Is your child interested in the activity presented? Some kids are drawn to sports. Others to music. While others enjoy games of logic. Maybe this just isn’t his “thing,” as important as it may be to mom or granddad. Or maybe they aren’t yet ready. Think back to our daughter’s dance class. She loved to dance and still does, but she wasn’t ready for the structure. We decided to keep her love of dance intact, save us all the struggle and try again when she’s older.

Ask yourself why it is important for him to attend. What is your purpose? Are there other ways to meet that need? Can you wait until he’s a bit older? Keep in mind that we don’t get much out of an activity we are forced to do. Are you worried about socializing? Or missing out on opportunity? Afraid he’ll become a “quitter”? Is it maybe because everyone else is taking classes? What if the majority of other families are taking their young kids to these classes and no one is enjoying them?! Consider if there are there other ways to address the reasons you’ve identified, with less stress.

  1. Make a decision together. If you have done all of the above and the problem is not resolving itself, take some time to think about the big picture. If you forego the class(es) for now, what will be gained or lost in the short-term? How about in the long-term? If you continue with what you’ve been doing, what is the potential cost? Take into consideration your child’s thoughts on the matter.

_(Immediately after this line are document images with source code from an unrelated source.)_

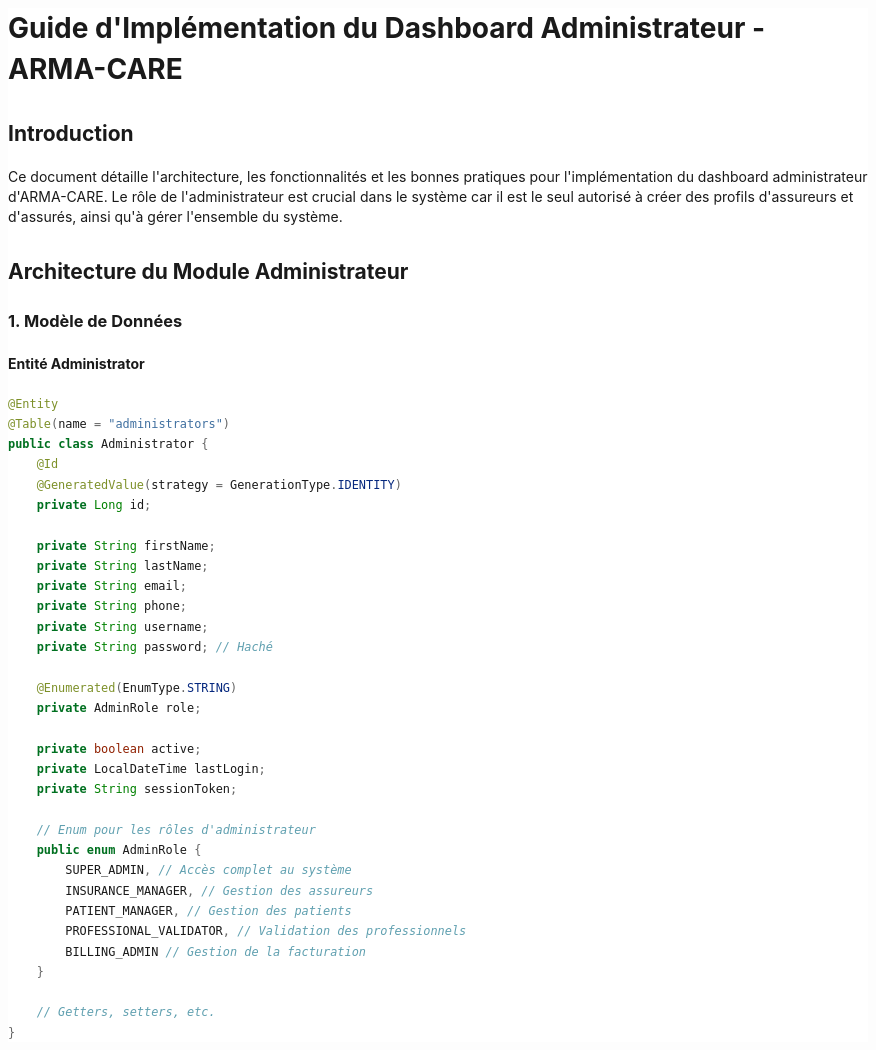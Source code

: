 # Guide d'Implémentation du Dashboard Administrateur - ARMA-CARE

## Introduction

Ce document détaille l'architecture, les fonctionnalités et les bonnes pratiques pour l'implémentation du dashboard administrateur d'ARMA-CARE. Le rôle de l'administrateur est crucial dans le système car il est le seul autorisé à créer des profils d'assureurs et d'assurés, ainsi qu'à gérer l'ensemble du système.

## Architecture du Module Administrateur

### 1. Modèle de Données

#### Entité Administrator

```java
@Entity
@Table(name = "administrators")
public class Administrator {
    @Id
    @GeneratedValue(strategy = GenerationType.IDENTITY)
    private Long id;
    
    private String firstName;
    private String lastName;
    private String email;
    private String phone;
    private String username;
    private String password; // Haché
    
    @Enumerated(EnumType.STRING)
    private AdminRole role;
    
    private boolean active;
    private LocalDateTime lastLogin;
    private String sessionToken;
    
    // Enum pour les rôles d'administrateur
    public enum AdminRole {
        SUPER_ADMIN, // Accès complet au système
        INSURANCE_MANAGER, // Gestion des assureurs
        PATIENT_MANAGER, // Gestion des patients
        PROFESSIONAL_VALIDATOR, // Validation des professionnels
        BILLING_ADMIN // Gestion de la facturation
    }
    
    // Getters, setters, etc.
}
```
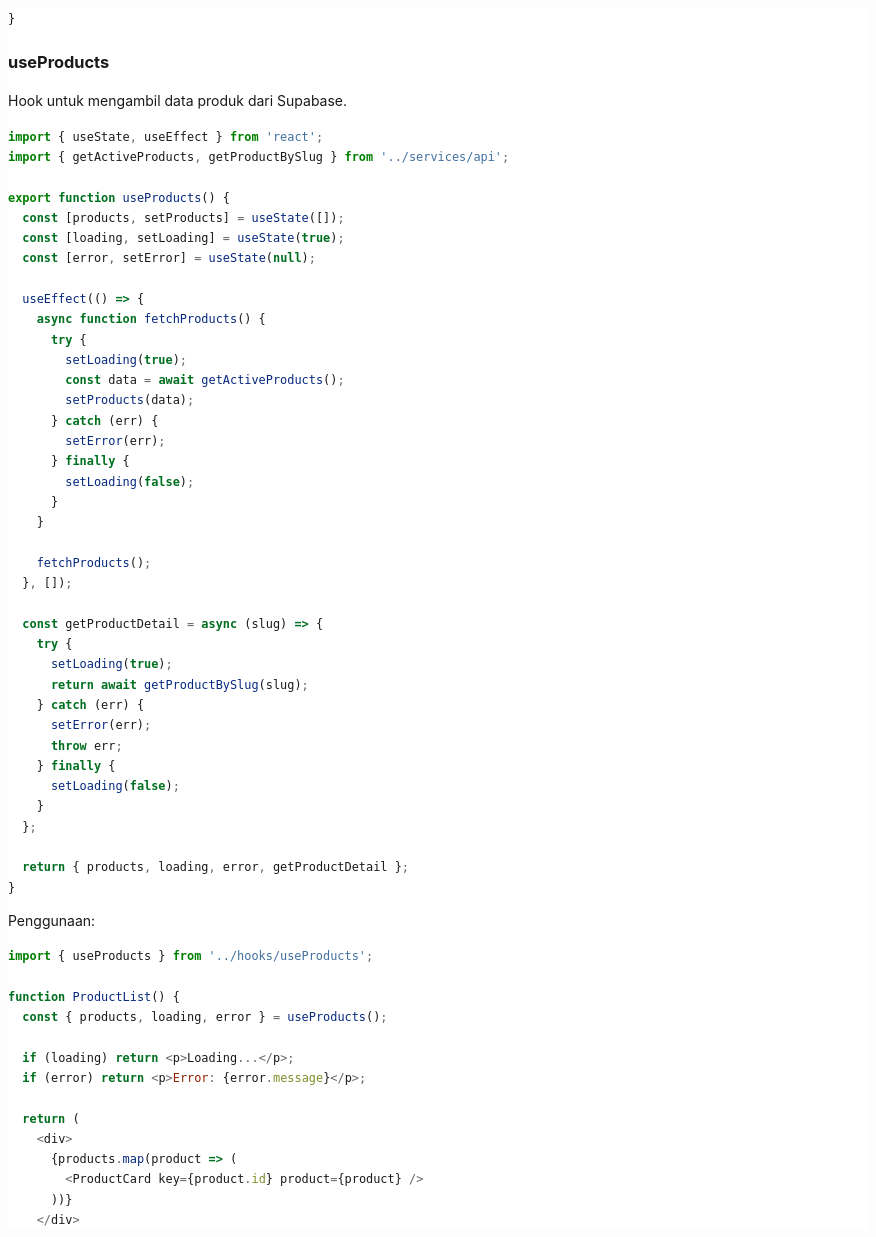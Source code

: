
 ```javascript
}
```

### useProducts

Hook untuk mengambil data produk dari Supabase.

```javascript
import { useState, useEffect } from 'react';
import { getActiveProducts, getProductBySlug } from '../services/api';

export function useProducts() {
  const [products, setProducts] = useState([]);
  const [loading, setLoading] = useState(true);
  const [error, setError] = useState(null);

  useEffect(() => {
    async function fetchProducts() {
      try {
        setLoading(true);
        const data = await getActiveProducts();
        setProducts(data);
      } catch (err) {
        setError(err);
      } finally {
        setLoading(false);
      }
    }

    fetchProducts();
  }, []);

  const getProductDetail = async (slug) => {
    try {
      setLoading(true);
      return await getProductBySlug(slug);
    } catch (err) {
      setError(err);
      throw err;
    } finally {
      setLoading(false);
    }
  };

  return { products, loading, error, getProductDetail };
}
```

Penggunaan:

```javascript
import { useProducts } from '../hooks/useProducts';

function ProductList() {
  const { products, loading, error } = useProducts();
  
  if (loading) return <p>Loading...</p>;
  if (error) return <p>Error: {error.message}</p>;
  
  return (
    <div>
      {products.map(product => (
        <ProductCard key={product.id} product={product} />
      ))}
    </div>
```
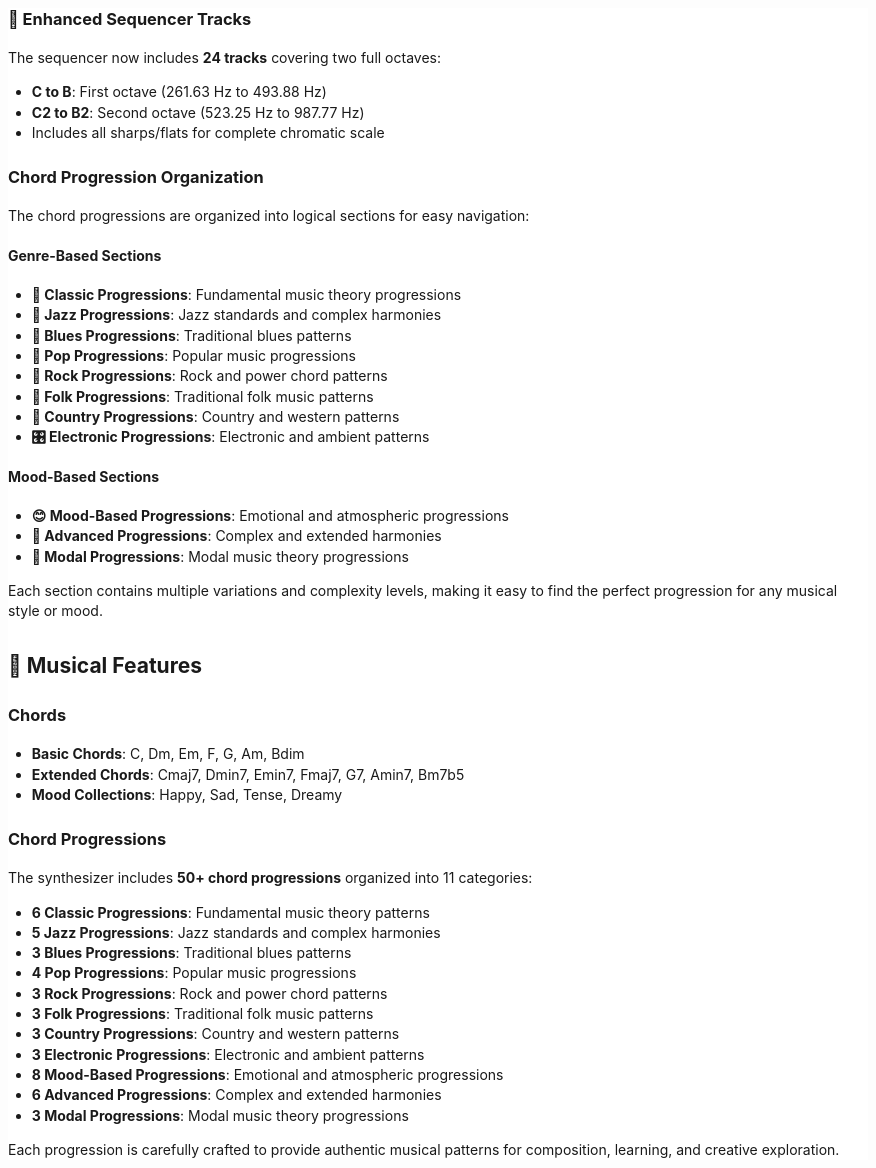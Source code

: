 ### 🎵 Enhanced Sequencer Tracks
The sequencer now includes **24 tracks** covering two full octaves:
- **C to B**: First octave (261.63 Hz to 493.88 Hz)
- **C2 to B2**: Second octave (523.25 Hz to 987.77 Hz)
- Includes all sharps/flats for complete chromatic scale

### Chord Progression Organization
The chord progressions are organized into logical sections for easy navigation:

#### Genre-Based Sections
- **🎵 Classic Progressions**: Fundamental music theory progressions
- **🎷 Jazz Progressions**: Jazz standards and complex harmonies
- **🎸 Blues Progressions**: Traditional blues patterns
- **🎵 Pop Progressions**: Popular music progressions
- **🤘 Rock Progressions**: Rock and power chord patterns
- **🌿 Folk Progressions**: Traditional folk music patterns
- **🤠 Country Progressions**: Country and western patterns
- **🎛️ Electronic Progressions**: Electronic and ambient patterns

#### Mood-Based Sections
- **😊 Mood-Based Progressions**: Emotional and atmospheric progressions
- **🎼 Advanced Progressions**: Complex and extended harmonies
- **🎵 Modal Progressions**: Modal music theory progressions

Each section contains multiple variations and complexity levels, making it easy to find the perfect progression for any musical style or mood.

## 🎼 Musical Features

### Chords
- **Basic Chords**: C, Dm, Em, F, G, Am, Bdim
- **Extended Chords**: Cmaj7, Dmin7, Emin7, Fmaj7, G7, Amin7, Bm7b5
- **Mood Collections**: Happy, Sad, Tense, Dreamy

### Chord Progressions
The synthesizer includes **50+ chord progressions** organized into 11 categories:

- **6 Classic Progressions**: Fundamental music theory patterns
- **5 Jazz Progressions**: Jazz standards and complex harmonies  
- **3 Blues Progressions**: Traditional blues patterns
- **4 Pop Progressions**: Popular music progressions
- **3 Rock Progressions**: Rock and power chord patterns
- **3 Folk Progressions**: Traditional folk music patterns
- **3 Country Progressions**: Country and western patterns
- **3 Electronic Progressions**: Electronic and ambient patterns
- **8 Mood-Based Progressions**: Emotional and atmospheric progressions
- **6 Advanced Progressions**: Complex and extended harmonies
- **3 Modal Progressions**: Modal music theory progressions

Each progression is carefully crafted to provide authentic musical patterns for composition, learning, and creative exploration.
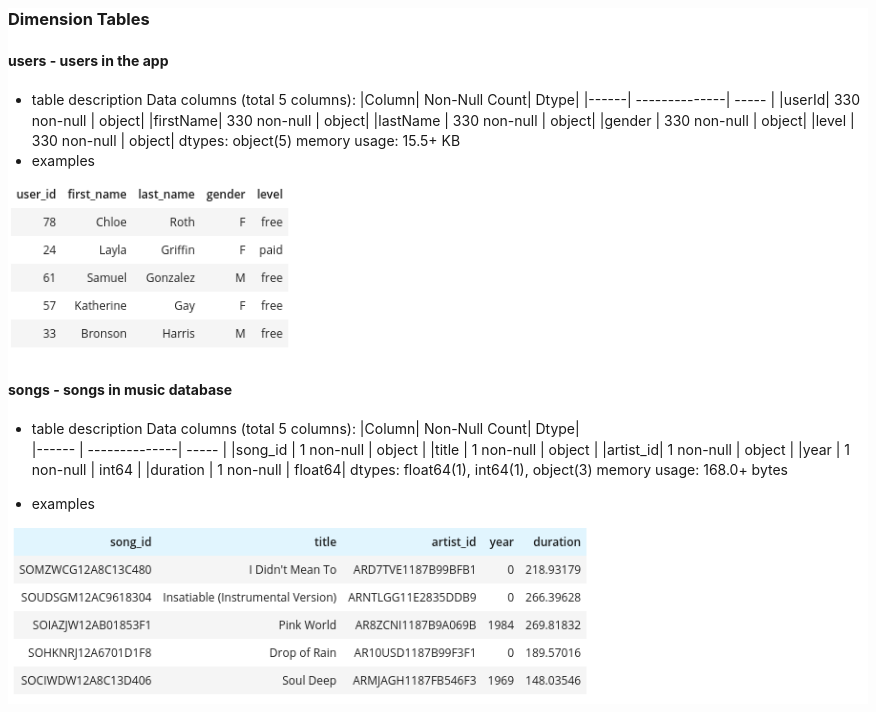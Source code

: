 ### Dimension Tables

#### users - users in the app
- table description
Data columns (total 5 columns):
|Column|     Non-Null Count|  Dtype| 
|------|     --------------|  ----- |
|userId|     330 non-null  |  object|
|firstName|  330 non-null  |  object|
|lastName |  330 non-null  |  object|
|gender   |  330 non-null  |  object|
|level    |  330 non-null  |  object|
dtypes: object(5)
memory usage: 15.5+ KB
- examples
<img src="results/examples/users_example.png" height="170">

#### songs - songs in music database
- table description
Data columns (total 5 columns):
|Column|     Non-Null Count|  Dtype|  
|------ |    --------------|  ----- | 
|song_id |   1 non-null    |  object |
|title    |  1 non-null    |  object |
|artist_id|  1 non-null    |  object |
|year     |  1 non-null    |  int64  |
|duration |  1 non-null    |  float64|
dtypes: float64(1), int64(1), object(3)
memory usage: 168.0+ bytes

- examples
<img src="results/examples/songs_example.png" height="170">
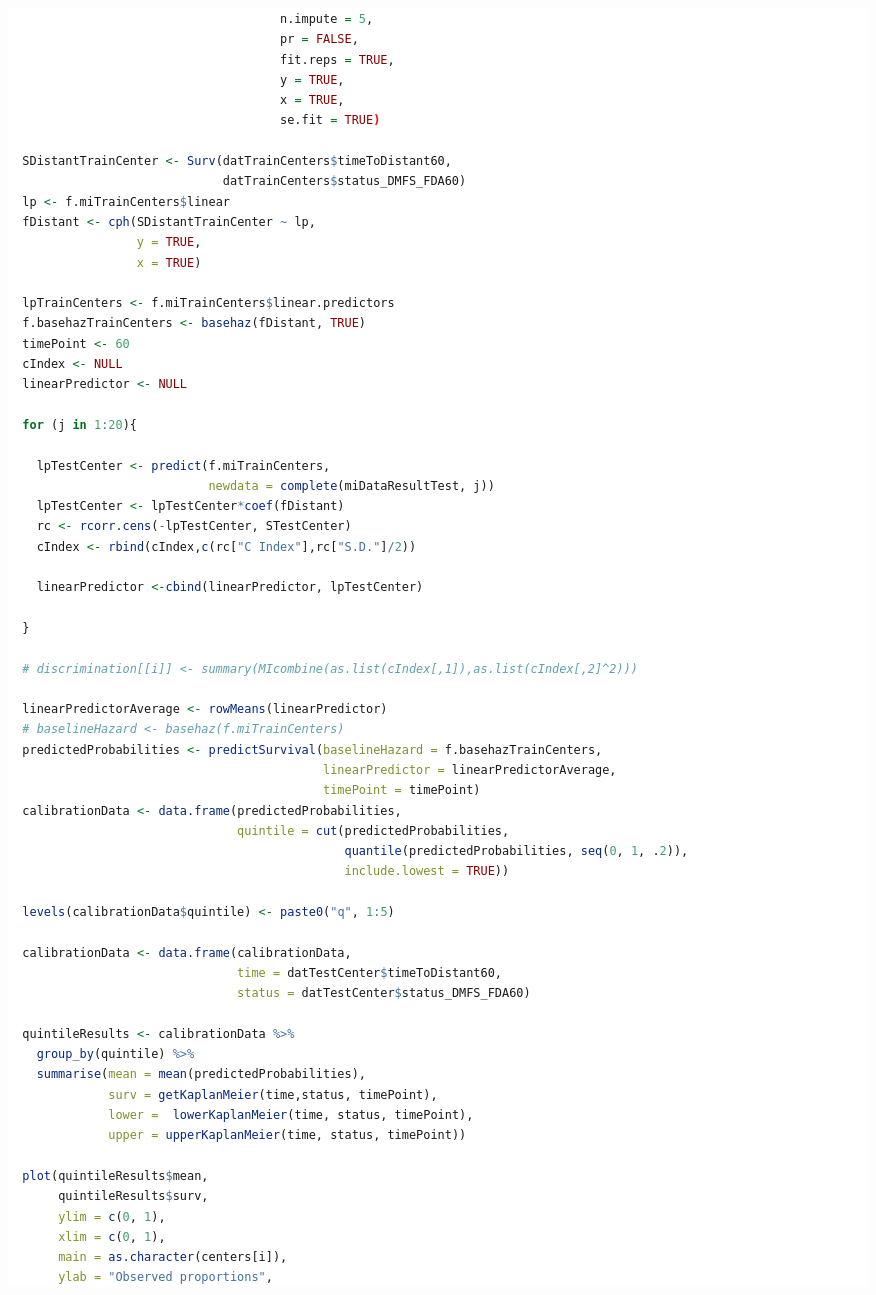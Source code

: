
 ```r
                                      n.impute = 5,
                                      pr = FALSE,
                                      fit.reps = TRUE,
                                      y = TRUE,
                                      x = TRUE,
                                      se.fit = TRUE)
  
  SDistantTrainCenter <- Surv(datTrainCenters$timeToDistant60,
                              datTrainCenters$status_DMFS_FDA60)
  lp <- f.miTrainCenters$linear
  fDistant <- cph(SDistantTrainCenter ~ lp, 
                  y = TRUE,
                  x = TRUE)
  
  lpTrainCenters <- f.miTrainCenters$linear.predictors
  f.basehazTrainCenters <- basehaz(fDistant, TRUE) 
  timePoint <- 60
  cIndex <- NULL
  linearPredictor <- NULL
  
  for (j in 1:20){
    
    lpTestCenter <- predict(f.miTrainCenters,
                            newdata = complete(miDataResultTest, j))
    lpTestCenter <- lpTestCenter*coef(fDistant)
    rc <- rcorr.cens(-lpTestCenter, STestCenter)
    cIndex <- rbind(cIndex,c(rc["C Index"],rc["S.D."]/2))
    
    linearPredictor <-cbind(linearPredictor, lpTestCenter)
    
  }
  
  # discrimination[[i]] <- summary(MIcombine(as.list(cIndex[,1]),as.list(cIndex[,2]^2)))
  
  linearPredictorAverage <- rowMeans(linearPredictor)
  # baselineHazard <- basehaz(f.miTrainCenters)
  predictedProbabilities <- predictSurvival(baselineHazard = f.basehazTrainCenters,
                                            linearPredictor = linearPredictorAverage,
                                            timePoint = timePoint)
  calibrationData <- data.frame(predictedProbabilities, 
                                quintile = cut(predictedProbabilities, 
                                               quantile(predictedProbabilities, seq(0, 1, .2)),
                                               include.lowest = TRUE))
  
  levels(calibrationData$quintile) <- paste0("q", 1:5)
  
  calibrationData <- data.frame(calibrationData, 
                                time = datTestCenter$timeToDistant60,
                                status = datTestCenter$status_DMFS_FDA60)
  
  quintileResults <- calibrationData %>%
    group_by(quintile) %>%
    summarise(mean = mean(predictedProbabilities), 
              surv = getKaplanMeier(time,status, timePoint),
              lower =  lowerKaplanMeier(time, status, timePoint),
              upper = upperKaplanMeier(time, status, timePoint))
  
  plot(quintileResults$mean, 
       quintileResults$surv,
       ylim = c(0, 1), 
       xlim = c(0, 1),
       main = as.character(centers[i]), 
       ylab = "Observed proportions",
```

For our family, we seem to have found the right balance for our needs, interests and abilities. We waited for over a year to try another activity for our daughter. We made sure she liked what we signed her up for. We stayed with her until she was more comfortable. We definitely talked it up as exciting, while talking about our experiences as kids! Each of our young children now does one activity per week and we’ve been exploring new activities for future classes through summer day camps. We’ve also added a new class that we all do together. It’s a great, stress-free bonding time for everyone!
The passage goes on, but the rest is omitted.